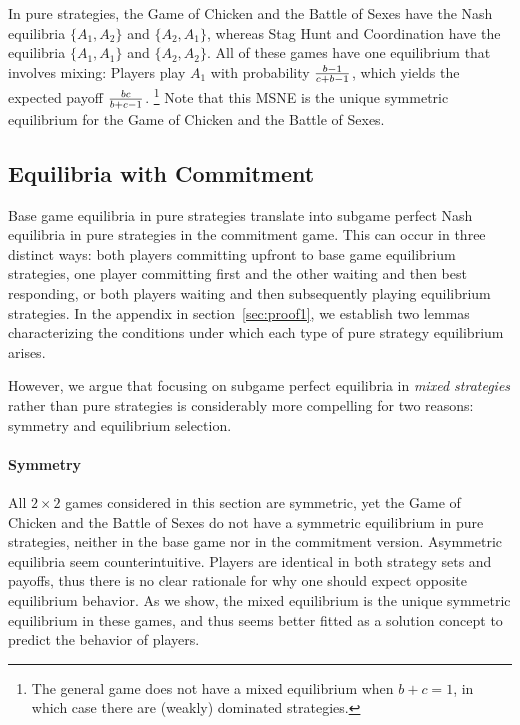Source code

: \documentclass[../paper.tex]{subfiles}
\begin{document}
In pure strategies, the Game of Chicken and the Battle of Sexes have the Nash equilibria $\{A_1,A_2\}$ and $\{A_2,A_1\}$, whereas Stag Hunt and Coordination have the equilibria $\{A_1,A_1\}$ and $\{A_2,A_2\}$. All of these games have one equilibrium that involves mixing: Players play $A_1$ with probability $\frac{\bparam-1}{\cparam+\bparam-1}$, which yields the expected payoff $\frac{\bparam\cparam}{\bparam+\cparam-1}$. \footnote{The general game does not have a mixed equilibrium when $b+c=1$, in which case there are (weakly) dominated strategies.} Note that this MSNE is the unique symmetric equilibrium for the Game of Chicken and the Battle of Sexes.

\subsection*{\centering  Equilibria with Commitment}
Base game equilibria in pure strategies translate into subgame perfect Nash equilibria in pure strategies in the commitment game. This can occur in three distinct ways: both players committing upfront to base game equilibrium strategies, one player committing first and the other waiting and then best responding, or both players waiting and then subsequently playing equilibrium strategies. In the appendix in section~\ref{sec:proof1}, we establish two lemmas characterizing the conditions under which each type of pure strategy equilibrium arises. 
 
However, we argue that focusing on subgame perfect equilibria in \textit{mixed strategies} rather than pure strategies is considerably more compelling for two reasons: symmetry and equilibrium selection.
\paragraph{Symmetry} All $2\times2$ games considered in this section are symmetric, yet the Game of Chicken and the Battle of Sexes do not have a symmetric equilibrium in pure strategies, neither in the base game nor in the commitment version. Asymmetric equilibria seem counterintuitive. Players are identical in both strategy sets and payoffs, thus there is no clear rationale for why one should expect opposite equilibrium behavior. As we show, the mixed equilibrium is the unique symmetric equilibrium in these games, and thus seems better fitted as a solution concept to predict the behavior of players.
 
\end{document}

EXERCISE GOAL: Output only the number of lines in the listing that contain the string "with".

SOLUTION FOR THIS EXERCISE: 2